● **Exercise description**: Every record is to be duplicated exactly as it reads, without its images.
+++
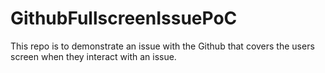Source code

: # GithubFullscreenIssuePoC
This repo is to demonstrate an issue with the Github that covers the users screen when they interact with an issue.
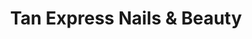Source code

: ---
title: "Tan Express Nails & Beauty"
url: /blyth/tan-express-nails-und-beauty/
shop: Kosmetik
---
+++
● **Solved problem**:
Source code

: # GithubFullscreenIssuePoC
This repo is to demonstrate an issue with the Github that covers the users screen when they interact with an issue.
Source code

: ---
title: "Tan Express Nails & Beauty"
url: /blyth/tan-express-nails-und-beauty/
shop: Kosmetik
---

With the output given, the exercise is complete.